Lo que hace que la vida alcance cada vez manifestaciones más sublimes no es la naturaleza en sí, sino una fuerza que está por encima de ella. Por eso muchas veces las regeneraciones más fructíferas se manifiestan de una manera poco común, como un reto a las propias leyes de la naturaleza, pues se entiende que lo que está dentro de esas leyes no puede generar nada superior.
La estéril, la anciana o la virgen que da a luz es la imagen de la regeneración en un plano superior, en el que el fruto puede ser más que su origen.
Esta imagen que, llevada al plano de la reproducción, es sólo simbólica, llevada sin embargo a un plano más espiritual, es muy significativa.

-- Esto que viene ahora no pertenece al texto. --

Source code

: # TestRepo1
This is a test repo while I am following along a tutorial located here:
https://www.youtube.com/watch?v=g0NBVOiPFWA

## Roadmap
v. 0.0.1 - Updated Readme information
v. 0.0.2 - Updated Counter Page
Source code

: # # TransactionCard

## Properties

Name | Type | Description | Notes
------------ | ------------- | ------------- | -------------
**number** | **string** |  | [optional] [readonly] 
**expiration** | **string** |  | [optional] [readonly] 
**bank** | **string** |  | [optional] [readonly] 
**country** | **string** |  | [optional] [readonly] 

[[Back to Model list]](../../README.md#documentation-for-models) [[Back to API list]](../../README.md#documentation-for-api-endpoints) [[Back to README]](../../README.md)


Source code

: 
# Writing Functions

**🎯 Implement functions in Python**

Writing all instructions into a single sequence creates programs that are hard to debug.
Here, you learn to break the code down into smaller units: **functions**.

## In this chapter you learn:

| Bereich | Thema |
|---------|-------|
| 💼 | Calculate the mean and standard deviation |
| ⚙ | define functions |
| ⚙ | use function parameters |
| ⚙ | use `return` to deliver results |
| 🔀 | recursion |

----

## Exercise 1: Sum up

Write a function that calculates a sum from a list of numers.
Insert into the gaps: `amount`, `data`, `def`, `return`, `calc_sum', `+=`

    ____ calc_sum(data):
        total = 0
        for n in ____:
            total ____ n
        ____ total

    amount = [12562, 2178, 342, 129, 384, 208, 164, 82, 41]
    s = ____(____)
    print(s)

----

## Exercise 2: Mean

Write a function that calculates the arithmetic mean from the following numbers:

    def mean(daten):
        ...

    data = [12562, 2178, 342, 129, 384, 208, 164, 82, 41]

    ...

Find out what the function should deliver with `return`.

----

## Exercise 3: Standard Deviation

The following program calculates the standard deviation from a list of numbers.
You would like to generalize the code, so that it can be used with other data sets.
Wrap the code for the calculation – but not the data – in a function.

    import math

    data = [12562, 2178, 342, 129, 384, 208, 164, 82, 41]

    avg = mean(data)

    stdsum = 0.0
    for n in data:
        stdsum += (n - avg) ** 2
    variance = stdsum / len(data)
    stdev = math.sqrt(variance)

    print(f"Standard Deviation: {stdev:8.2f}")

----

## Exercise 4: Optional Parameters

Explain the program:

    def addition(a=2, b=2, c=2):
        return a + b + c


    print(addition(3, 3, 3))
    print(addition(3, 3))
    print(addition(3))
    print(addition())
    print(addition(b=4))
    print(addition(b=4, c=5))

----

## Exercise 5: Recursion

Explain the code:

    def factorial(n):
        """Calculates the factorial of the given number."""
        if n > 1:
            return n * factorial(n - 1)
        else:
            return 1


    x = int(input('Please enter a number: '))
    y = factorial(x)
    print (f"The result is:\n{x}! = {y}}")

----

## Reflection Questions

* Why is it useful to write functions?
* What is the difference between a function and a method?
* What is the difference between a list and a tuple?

El hombre espiritualmente fecundo no puede partir de unos principios establecidos, no puede edificar sobre un edificio ya levantado. La fecundidad espiritual no es posible sin una ruptura radical con todo lo establecido. Hay que partir de cero, volver a los cimientos profundos sin aprovechar nada de lo que había sido edificado sobre ellos. Y no es imposible que la edificación resultante sea similar en muchos aspectos a la que había sido derribada, pero no por eso el derribo era innecesario. No se pueden llenar odres viejos con vino nuevo, ni reparar un vestido viejo con remiendos nuevos.
Isaac, Sansón, Juan el Bautista: Nacidos de mujeres estériles y ancianas que dan a luz milagrosamente.
Nosotros necesitamos un Isaac, un Sansón, un Juan el Bautista en nuestro espíritu, que nazca de lo imposible, de lo aparentemente infecundo, que se genere a partir de unos cimientos desnudos, en medio de un vacío de muerte. Entonces, y sólo entonces, será posible que podamos tener una experiencia verdadera de encuentro con Dios.
Lo institucionalizado y el encuentro con Dios son dos cosas que siempre serán antagónicas.